◆ Saved entries ◆

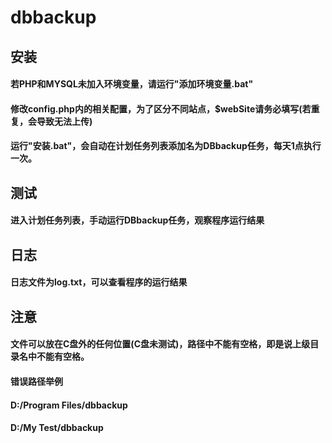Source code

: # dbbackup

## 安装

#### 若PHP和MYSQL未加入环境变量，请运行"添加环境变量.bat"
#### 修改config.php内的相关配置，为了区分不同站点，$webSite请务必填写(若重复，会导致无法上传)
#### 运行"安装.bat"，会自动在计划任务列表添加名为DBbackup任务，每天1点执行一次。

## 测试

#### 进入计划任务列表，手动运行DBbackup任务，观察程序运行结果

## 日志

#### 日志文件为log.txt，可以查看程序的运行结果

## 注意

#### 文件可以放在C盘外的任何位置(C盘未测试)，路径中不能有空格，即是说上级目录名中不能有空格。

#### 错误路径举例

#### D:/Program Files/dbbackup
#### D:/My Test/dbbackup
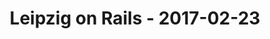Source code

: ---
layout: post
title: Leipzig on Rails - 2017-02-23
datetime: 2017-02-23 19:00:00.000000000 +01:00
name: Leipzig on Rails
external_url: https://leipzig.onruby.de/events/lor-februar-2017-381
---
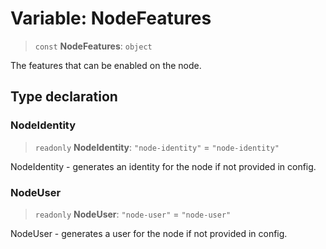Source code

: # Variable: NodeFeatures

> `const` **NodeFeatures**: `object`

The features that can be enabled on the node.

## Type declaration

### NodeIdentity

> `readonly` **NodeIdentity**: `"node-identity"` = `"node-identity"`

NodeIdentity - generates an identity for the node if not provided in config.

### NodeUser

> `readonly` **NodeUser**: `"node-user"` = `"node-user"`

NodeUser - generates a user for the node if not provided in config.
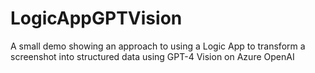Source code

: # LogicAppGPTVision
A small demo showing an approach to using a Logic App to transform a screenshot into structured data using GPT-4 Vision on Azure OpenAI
* * *
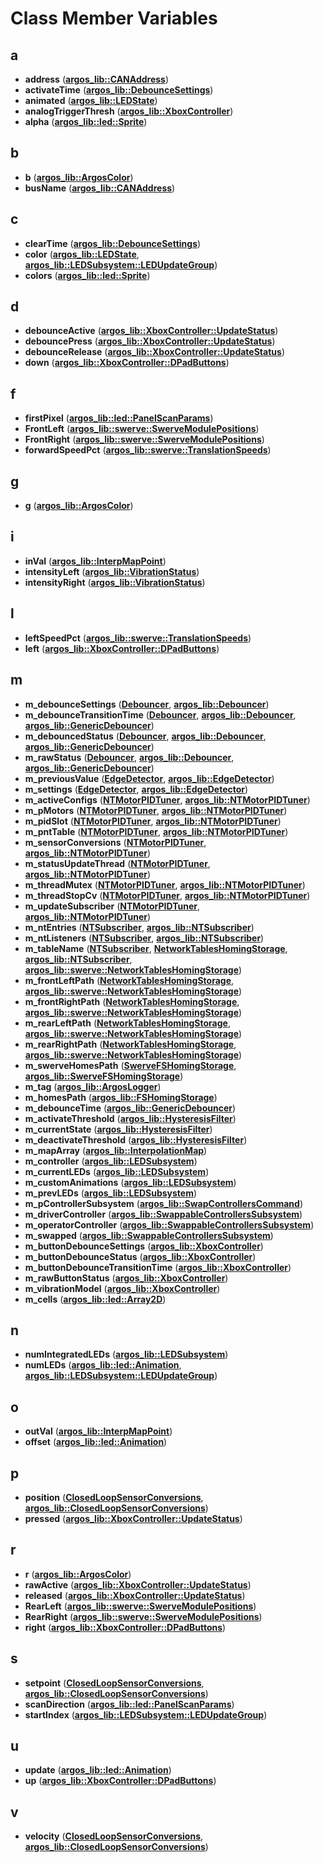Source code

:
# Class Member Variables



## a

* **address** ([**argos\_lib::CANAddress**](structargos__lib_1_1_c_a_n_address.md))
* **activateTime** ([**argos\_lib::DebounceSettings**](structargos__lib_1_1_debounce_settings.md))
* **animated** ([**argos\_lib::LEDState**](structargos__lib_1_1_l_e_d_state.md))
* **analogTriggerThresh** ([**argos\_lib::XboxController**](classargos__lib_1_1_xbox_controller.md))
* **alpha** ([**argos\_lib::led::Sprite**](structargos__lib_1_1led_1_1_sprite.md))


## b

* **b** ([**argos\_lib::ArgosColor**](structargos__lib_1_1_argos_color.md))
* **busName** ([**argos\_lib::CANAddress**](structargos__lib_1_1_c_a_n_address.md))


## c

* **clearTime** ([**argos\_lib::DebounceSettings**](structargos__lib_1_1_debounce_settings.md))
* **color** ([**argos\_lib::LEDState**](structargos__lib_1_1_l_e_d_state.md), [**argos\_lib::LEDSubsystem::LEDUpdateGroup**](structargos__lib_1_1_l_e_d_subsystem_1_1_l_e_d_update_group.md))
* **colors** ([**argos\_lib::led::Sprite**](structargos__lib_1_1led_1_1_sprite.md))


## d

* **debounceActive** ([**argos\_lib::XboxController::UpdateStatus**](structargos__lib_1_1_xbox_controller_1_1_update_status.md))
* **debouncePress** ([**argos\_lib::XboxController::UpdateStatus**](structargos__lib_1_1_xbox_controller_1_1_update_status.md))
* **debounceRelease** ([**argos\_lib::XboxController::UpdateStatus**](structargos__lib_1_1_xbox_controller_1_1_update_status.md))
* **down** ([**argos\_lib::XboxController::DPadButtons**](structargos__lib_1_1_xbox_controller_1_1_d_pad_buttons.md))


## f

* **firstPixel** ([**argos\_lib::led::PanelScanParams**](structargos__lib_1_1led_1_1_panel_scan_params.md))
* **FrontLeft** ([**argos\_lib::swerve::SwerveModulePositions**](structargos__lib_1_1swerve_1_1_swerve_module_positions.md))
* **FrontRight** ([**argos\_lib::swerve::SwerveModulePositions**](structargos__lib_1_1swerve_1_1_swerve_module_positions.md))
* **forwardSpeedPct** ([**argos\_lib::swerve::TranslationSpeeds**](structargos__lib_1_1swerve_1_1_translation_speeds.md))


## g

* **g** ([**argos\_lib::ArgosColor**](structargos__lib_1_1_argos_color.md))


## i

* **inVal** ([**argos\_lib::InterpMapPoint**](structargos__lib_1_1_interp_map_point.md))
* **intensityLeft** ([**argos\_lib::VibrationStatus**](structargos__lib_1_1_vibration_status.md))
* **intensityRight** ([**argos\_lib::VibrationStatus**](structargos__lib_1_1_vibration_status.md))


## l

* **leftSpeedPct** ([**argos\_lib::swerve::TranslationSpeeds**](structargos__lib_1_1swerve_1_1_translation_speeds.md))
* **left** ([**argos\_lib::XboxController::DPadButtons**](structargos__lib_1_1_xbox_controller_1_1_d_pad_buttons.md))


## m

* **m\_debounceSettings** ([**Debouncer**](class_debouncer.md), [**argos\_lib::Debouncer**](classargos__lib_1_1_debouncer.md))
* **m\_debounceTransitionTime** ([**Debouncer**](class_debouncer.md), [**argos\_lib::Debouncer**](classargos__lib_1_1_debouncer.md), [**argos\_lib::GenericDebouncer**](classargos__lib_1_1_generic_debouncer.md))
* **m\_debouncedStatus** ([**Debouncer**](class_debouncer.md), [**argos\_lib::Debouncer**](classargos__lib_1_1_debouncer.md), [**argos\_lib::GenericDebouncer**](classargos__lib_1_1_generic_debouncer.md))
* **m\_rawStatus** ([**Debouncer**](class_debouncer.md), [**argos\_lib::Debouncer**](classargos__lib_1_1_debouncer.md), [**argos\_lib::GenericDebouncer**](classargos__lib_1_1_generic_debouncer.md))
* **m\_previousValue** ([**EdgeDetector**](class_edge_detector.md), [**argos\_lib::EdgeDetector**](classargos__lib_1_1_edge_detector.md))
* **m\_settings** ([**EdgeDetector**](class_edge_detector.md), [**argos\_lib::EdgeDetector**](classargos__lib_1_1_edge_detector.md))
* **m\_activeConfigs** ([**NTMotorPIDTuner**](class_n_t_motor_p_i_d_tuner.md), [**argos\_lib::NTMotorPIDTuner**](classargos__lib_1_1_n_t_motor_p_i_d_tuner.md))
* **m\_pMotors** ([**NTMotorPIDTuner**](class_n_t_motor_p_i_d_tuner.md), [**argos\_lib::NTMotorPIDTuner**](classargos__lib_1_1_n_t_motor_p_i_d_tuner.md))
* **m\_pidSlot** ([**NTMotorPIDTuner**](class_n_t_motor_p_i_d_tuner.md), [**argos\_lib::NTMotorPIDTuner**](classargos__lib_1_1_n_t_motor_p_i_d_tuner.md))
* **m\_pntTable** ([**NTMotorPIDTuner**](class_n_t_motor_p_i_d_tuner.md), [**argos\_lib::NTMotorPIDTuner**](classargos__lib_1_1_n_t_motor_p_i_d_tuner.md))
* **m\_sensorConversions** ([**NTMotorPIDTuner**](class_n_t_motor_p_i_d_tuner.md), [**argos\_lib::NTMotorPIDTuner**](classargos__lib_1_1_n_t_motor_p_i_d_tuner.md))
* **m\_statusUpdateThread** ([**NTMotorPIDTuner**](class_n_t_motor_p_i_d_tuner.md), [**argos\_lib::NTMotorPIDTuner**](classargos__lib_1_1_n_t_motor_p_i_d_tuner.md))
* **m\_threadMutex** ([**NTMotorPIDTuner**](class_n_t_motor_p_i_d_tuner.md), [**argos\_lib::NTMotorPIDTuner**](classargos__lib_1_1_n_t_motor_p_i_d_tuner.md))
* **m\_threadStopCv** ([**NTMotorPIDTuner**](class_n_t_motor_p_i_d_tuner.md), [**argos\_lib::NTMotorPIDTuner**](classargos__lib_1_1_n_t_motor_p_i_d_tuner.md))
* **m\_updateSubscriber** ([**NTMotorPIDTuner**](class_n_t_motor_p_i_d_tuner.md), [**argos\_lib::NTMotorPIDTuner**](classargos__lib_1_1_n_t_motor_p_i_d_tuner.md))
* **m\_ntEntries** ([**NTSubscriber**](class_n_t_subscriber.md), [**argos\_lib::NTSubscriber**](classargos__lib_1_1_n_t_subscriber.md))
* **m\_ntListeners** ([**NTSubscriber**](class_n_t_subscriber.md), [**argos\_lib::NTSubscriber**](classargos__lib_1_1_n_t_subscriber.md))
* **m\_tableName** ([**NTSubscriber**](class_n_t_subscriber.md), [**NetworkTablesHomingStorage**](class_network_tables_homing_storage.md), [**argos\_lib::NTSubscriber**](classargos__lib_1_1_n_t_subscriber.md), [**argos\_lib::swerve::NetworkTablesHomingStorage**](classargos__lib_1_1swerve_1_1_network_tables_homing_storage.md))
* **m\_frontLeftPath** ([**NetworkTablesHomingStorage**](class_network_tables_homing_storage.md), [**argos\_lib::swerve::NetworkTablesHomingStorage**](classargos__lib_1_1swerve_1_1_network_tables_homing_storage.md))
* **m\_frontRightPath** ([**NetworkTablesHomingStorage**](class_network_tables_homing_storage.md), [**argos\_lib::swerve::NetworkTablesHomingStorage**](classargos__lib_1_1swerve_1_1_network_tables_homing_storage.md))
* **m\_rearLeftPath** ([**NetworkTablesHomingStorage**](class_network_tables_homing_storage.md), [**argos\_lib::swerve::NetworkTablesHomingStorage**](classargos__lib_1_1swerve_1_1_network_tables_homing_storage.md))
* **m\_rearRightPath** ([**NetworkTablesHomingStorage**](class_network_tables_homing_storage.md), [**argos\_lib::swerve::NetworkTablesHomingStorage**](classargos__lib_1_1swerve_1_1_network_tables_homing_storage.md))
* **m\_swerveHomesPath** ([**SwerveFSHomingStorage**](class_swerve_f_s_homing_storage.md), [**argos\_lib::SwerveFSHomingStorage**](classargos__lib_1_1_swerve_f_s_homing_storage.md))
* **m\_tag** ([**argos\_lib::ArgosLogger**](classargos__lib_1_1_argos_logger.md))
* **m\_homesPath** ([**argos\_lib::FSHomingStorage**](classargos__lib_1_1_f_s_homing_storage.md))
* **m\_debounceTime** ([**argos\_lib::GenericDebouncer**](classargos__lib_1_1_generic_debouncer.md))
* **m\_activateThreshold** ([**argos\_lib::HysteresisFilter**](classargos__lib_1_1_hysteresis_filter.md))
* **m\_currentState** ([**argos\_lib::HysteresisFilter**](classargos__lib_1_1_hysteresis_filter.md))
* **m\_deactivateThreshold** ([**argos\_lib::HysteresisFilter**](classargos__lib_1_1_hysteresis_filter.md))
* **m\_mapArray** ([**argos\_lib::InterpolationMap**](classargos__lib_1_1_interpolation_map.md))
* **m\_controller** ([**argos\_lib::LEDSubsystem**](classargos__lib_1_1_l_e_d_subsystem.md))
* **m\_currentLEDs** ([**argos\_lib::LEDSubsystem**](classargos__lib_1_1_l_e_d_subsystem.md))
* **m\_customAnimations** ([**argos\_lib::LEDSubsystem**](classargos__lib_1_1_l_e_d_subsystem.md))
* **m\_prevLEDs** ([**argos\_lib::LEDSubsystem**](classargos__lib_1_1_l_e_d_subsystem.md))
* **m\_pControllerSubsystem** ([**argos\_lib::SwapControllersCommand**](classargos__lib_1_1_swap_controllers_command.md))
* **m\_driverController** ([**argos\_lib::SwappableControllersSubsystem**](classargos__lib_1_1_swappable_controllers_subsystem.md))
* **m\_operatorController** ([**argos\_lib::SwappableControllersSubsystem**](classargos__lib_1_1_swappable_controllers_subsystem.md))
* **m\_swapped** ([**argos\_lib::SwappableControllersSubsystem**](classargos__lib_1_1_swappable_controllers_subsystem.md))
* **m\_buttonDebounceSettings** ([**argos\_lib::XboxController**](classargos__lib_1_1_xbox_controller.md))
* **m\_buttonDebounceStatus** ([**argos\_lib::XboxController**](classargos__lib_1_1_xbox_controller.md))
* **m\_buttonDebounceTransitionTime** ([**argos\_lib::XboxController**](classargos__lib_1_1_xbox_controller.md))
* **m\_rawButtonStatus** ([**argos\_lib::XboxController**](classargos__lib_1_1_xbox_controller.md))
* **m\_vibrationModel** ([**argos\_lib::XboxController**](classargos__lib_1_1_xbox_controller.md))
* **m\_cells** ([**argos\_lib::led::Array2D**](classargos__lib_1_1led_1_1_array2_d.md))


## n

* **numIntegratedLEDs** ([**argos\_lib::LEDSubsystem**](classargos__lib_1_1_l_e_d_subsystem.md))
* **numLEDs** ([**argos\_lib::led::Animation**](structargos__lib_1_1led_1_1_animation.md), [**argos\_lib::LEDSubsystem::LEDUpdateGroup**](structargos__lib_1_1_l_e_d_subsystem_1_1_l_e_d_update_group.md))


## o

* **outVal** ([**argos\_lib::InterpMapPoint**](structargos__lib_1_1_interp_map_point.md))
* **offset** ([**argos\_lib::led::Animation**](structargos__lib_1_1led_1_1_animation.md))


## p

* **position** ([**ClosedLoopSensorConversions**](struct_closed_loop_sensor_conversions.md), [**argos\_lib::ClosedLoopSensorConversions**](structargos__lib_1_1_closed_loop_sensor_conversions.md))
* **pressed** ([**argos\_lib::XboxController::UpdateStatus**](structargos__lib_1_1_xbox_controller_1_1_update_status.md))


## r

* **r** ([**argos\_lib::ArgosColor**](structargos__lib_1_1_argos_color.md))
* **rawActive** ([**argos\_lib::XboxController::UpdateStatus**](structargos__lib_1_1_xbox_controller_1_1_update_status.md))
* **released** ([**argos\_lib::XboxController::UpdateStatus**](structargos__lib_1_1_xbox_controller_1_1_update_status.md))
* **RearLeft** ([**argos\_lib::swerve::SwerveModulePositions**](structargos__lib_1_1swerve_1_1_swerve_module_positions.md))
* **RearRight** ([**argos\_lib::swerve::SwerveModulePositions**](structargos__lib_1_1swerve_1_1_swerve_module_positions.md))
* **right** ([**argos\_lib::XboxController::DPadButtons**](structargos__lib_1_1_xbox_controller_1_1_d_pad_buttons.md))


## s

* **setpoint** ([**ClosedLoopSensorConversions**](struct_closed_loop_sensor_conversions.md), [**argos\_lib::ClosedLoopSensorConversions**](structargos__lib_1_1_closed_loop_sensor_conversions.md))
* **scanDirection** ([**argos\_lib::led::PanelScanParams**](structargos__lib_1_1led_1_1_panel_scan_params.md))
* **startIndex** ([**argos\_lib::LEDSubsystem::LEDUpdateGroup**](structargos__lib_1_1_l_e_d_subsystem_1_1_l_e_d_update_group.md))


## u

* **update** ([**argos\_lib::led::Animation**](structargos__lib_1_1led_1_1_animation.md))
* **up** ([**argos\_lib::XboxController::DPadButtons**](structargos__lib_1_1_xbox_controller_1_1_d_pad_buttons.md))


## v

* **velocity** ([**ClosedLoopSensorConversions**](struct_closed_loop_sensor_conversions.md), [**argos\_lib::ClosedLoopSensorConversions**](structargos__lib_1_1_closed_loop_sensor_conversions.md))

◆ Work to be completed ◆
If a line of the data above contains "ClosedLoopSensorConversions", copy it out.

◆ Completed task ◆
* **position** ([**ClosedLoopSensorConversions**](struct_closed_loop_sensor_conversions.md), [**argos\_lib::ClosedLoopSensorConversions**](structargos__lib_1_1_closed_loop_sensor_conversions.md))
* **setpoint** ([**ClosedLoopSensorConversions**](struct_closed_loop_sensor_conversions.md), [**argos\_lib::ClosedLoopSensorConversions**](structargos__lib_1_1_closed_loop_sensor_conversions.md))
* **velocity** ([**ClosedLoopSensorConversions**](struct_closed_loop_sensor_conversions.md), [**argos\_lib::ClosedLoopSensorConversions**](structargos__lib_1_1_closed_loop_sensor_conversions.md))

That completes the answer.